When I was training Colombian Special Forces in Tolemaida in 1992, my team was there allegedly to aid the counter-narcotics effort. Narcotics were the cover story for a similar trip to Peru in 1991. In both cases we were giving military forces training in infantry counter-insurgency doctrine.

We and the host-nation commanders knew perfectly well that narcotics was a flimsy alibi. They needed help. They had lost the confidence of the population through years of abuse. And they were suffering setbacks in the field against guerrillas.

We are being prepared. McCaffrey is "admitting" that the lines between counter-narcotics and counter-insurgency are beginning to blur in Colombia. The reason? The guerrillas are involved in drug trafficking. "Narco- guerrillas" is McCaffrey's new word. This has become such a ubiquitous claim that it is repeated uncritically in the press. When this construct first began to gain wide currency, the former U.S. ambassador to Colombia, Miles Frechette, pointed out that there was no concrete evidence to support the claims. His statement was soon forgotten.

In Colombia, it is well known that those who profit the most by the drug trade are members of the armed forces, the police, government officials and the big businessmen of the urban centers.

But drugs alone won't do to justify the scope of the desired military buildup.

The Defense Department needs to protect the billions upon billions of dollars in markets for U.S. products in Colombia and other Latin American nations. And it has to secure the peace enough to ensure the continued bleeding of those nations' economies through external debts owed to American-dominated financial institutions. For the size of buildup ostensibly "needed," we need to defend an ostensible "democracy." In June this year, at a meeting of the Organization of American States in Guatemala, Clinton administration representatives proposed an American-led multi-national Latin American force "to intervene in threatened environments" -- a new, Latino NATO. This force would "protect democracy."

Colombia will be the foothold for this force, because it is under the most immediate threat. The guerrillas are the foes of democracy, of course. And the government of Colombia is the nominal democracy. They have elections. Only a tiny fraction of the population has the means to recruit and promote candidates, and terror is part of the political machinery. But they have elections.

Behind the democratic facade are the most egregious and systematic human rights violations currently taking place in this hemisphere. Right-wing paramilitaries, supported and coordinated by the official security forces, are involved in a process that would have made El Salvador's Roberto D'Abuisson proud: torture, public decapitations, massacres, destruction of land and livestock, forced dislocations. This month, Jorge Enrique Mora Rangel, commander of the Colombian Army, intervened in the Colombian judicial process to protect the most powerful paramilitary chief in Colombia, Carlos Castano, from prosecution for a series of massacres that targeted community and union leaders, political opponents and their families. Castano's organization was networked for intelligence and operations directly with the security forces in 1991, under the tutelage of the U.S. Department of Defense and the Central Intelligence Agency.
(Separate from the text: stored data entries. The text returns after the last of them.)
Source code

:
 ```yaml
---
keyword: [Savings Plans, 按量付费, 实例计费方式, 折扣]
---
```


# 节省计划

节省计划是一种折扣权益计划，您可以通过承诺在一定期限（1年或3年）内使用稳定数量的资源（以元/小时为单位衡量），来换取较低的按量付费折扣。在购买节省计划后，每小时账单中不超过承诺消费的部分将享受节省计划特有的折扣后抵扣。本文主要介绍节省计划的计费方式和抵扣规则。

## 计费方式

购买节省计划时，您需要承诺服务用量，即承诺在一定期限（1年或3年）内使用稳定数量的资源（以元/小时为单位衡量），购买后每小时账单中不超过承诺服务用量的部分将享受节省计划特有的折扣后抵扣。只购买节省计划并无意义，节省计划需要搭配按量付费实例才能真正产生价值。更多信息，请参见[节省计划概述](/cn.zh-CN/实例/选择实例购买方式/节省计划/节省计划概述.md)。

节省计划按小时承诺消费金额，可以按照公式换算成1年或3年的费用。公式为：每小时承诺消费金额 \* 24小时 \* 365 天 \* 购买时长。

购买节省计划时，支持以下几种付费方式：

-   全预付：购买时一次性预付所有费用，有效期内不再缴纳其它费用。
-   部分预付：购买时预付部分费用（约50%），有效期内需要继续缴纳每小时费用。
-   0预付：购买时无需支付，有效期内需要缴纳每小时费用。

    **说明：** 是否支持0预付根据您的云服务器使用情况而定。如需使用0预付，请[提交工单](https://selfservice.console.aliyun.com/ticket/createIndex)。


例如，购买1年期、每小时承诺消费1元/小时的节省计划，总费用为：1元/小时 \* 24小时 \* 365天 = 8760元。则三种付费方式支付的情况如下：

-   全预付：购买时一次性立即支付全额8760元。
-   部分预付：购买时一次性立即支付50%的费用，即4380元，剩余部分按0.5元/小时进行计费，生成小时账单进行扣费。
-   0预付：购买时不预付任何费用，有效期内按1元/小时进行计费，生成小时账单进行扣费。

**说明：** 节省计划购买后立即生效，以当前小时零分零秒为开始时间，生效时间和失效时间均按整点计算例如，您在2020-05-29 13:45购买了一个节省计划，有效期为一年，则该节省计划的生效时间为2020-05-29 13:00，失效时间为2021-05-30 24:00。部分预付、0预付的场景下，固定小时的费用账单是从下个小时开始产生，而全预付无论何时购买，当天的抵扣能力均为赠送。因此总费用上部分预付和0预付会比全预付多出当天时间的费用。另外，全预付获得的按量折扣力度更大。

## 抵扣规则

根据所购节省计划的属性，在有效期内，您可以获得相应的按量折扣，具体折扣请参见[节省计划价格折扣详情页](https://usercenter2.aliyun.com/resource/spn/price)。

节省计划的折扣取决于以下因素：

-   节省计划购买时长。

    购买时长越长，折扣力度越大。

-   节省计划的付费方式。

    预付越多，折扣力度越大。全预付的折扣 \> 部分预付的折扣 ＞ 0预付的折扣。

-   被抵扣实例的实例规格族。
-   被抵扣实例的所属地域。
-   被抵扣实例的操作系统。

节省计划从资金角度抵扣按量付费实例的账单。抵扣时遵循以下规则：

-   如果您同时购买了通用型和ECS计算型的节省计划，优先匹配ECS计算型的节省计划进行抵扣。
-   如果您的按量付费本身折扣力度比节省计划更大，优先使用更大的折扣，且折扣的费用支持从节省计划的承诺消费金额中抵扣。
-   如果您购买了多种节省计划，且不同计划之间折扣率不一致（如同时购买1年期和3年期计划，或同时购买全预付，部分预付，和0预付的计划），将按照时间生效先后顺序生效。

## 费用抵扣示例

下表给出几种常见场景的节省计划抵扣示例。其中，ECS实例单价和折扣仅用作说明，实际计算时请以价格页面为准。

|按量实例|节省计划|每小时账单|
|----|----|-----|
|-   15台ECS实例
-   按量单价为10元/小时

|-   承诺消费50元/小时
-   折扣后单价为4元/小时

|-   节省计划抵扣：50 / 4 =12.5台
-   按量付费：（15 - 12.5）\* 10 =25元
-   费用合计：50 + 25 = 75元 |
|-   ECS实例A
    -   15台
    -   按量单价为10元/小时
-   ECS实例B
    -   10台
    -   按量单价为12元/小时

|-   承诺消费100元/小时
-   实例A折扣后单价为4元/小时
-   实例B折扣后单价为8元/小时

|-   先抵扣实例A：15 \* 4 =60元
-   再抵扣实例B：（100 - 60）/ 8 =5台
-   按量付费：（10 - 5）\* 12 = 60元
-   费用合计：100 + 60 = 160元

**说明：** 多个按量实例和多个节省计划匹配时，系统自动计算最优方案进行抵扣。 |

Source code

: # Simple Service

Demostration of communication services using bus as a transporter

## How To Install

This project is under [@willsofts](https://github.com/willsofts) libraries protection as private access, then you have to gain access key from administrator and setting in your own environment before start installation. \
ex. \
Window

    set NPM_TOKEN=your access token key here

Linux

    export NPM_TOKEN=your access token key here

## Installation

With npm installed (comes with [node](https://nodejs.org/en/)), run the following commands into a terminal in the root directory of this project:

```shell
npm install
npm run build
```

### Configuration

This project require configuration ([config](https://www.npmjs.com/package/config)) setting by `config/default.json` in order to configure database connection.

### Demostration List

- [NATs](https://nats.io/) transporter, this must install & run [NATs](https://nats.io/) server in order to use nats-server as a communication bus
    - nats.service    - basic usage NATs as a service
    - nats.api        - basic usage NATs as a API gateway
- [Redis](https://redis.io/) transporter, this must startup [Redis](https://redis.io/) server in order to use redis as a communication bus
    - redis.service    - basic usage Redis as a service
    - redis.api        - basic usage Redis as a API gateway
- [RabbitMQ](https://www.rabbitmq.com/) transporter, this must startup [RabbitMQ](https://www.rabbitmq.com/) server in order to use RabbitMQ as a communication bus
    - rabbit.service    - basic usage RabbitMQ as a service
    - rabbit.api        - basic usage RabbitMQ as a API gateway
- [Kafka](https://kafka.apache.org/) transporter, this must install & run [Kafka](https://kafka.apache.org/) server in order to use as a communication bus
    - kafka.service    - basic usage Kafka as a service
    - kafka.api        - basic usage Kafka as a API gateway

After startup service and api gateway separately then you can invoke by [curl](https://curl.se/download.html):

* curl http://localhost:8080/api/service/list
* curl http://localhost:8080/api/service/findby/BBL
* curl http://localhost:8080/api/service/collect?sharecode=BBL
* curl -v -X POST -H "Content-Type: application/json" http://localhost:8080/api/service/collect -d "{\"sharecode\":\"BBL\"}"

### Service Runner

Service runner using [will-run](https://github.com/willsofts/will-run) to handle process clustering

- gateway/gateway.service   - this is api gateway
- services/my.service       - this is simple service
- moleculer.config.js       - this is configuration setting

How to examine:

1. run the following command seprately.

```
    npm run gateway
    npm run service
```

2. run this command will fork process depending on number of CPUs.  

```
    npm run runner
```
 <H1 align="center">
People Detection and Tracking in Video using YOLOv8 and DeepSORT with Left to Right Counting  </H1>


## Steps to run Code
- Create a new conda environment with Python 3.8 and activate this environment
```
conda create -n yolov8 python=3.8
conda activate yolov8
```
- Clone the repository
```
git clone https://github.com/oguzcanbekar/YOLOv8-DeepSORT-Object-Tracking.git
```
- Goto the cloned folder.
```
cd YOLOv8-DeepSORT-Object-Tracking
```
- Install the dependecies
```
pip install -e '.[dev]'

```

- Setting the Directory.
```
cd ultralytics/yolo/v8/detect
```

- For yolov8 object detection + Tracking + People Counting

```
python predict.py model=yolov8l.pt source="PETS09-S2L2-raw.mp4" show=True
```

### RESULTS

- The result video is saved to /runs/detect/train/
I was in Guatemala in 1983 for the last coup. In 1985, I was in El Salvador. As an insider on active duty in the armed forces, I saw the deep dissonance between the official explanations for our policies and our actual practice of training and supporting criminal regimes. The billions in profit to be made in Colombia and neighboring nations has far more to do with the itch for NATO-like stability than any concern about democracy -- or cocaine.

There is a chilling deja vu in this.

Stan Goff retired from the U. S. Army in 1996. He served in Vietnam, Guatemala, El Salvador, Grenada, Panama, Colombia, Peru, Venezuela, Honduras, Somalia and Haiti. His last assignment was with 3rd Special Forces.